Many young art students become amazing artists precisely because the drive and the focus required to complete the four-year program. It can jump start their artistic curiosity, awaken their creative spirit and the new environment can be a source of self-discovery. Many other amazing graduates are already accomplished artists by the time that they set foot in the campus and finding guidance and surrounding themselves by other creative types is all they need to improve as artists. Still the great majority of art college graduates lack the business acumen to launch and support their artistic careers, rendering their bachelor’s degree a pretty useless financial burden.

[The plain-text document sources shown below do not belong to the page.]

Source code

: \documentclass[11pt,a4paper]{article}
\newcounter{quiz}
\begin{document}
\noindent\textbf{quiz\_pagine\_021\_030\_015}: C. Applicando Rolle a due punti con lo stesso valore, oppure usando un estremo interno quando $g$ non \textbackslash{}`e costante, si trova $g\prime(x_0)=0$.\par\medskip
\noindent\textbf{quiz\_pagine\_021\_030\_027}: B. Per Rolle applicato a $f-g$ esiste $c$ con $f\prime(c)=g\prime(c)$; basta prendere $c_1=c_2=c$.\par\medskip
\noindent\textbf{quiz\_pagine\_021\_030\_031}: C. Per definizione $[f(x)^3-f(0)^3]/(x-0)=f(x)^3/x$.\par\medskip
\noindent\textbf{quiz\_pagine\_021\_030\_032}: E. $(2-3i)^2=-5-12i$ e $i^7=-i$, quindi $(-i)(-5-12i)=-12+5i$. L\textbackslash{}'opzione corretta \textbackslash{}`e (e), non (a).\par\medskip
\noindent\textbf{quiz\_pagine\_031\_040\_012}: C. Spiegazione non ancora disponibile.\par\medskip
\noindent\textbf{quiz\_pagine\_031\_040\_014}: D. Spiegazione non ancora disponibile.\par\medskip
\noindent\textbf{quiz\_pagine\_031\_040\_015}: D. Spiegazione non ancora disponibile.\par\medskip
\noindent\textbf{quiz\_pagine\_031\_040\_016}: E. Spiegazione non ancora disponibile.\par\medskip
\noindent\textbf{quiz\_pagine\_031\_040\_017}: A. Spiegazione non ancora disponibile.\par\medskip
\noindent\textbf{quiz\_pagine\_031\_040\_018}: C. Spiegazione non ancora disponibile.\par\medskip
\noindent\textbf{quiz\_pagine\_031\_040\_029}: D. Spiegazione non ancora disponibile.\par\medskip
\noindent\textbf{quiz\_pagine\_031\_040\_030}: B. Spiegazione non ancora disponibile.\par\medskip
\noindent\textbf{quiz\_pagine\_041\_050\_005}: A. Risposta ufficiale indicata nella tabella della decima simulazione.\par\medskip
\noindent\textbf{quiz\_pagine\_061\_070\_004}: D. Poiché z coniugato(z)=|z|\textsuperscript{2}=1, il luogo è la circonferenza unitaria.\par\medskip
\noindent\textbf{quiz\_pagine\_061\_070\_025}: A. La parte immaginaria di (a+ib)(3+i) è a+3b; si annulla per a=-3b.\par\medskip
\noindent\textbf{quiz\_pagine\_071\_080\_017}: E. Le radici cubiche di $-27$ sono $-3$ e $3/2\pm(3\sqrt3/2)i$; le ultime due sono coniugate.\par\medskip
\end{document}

The pro-college camp always says that despite the price tag, college is a great life experience. It is true, but it is a limited and sheltered one. I could argue that a 6-month backpacking trip abroad or around the country cost much less and it would be full of first hand invaluable cultural and human experiences to pump up your creative juices for a lifetime. Regarding the acquisition of art skills, whether art school is your route or not, the fact still is that a painter only gets better while painting, the performer only gets better while performing and the writer only gets better while writing. There are many ways, methods and techniques to learn and improve your skills. You can learn and find guidance in formal and informal settings. The place and the price tag do not guarantee quality or success. It is time, sweat, discipline, curiosity and life experiences what will make you a great artist.
If art school is your route, go for it. You should major or minor in business though. Not as a fallback option but as an equally important skill to become a successful professional artist.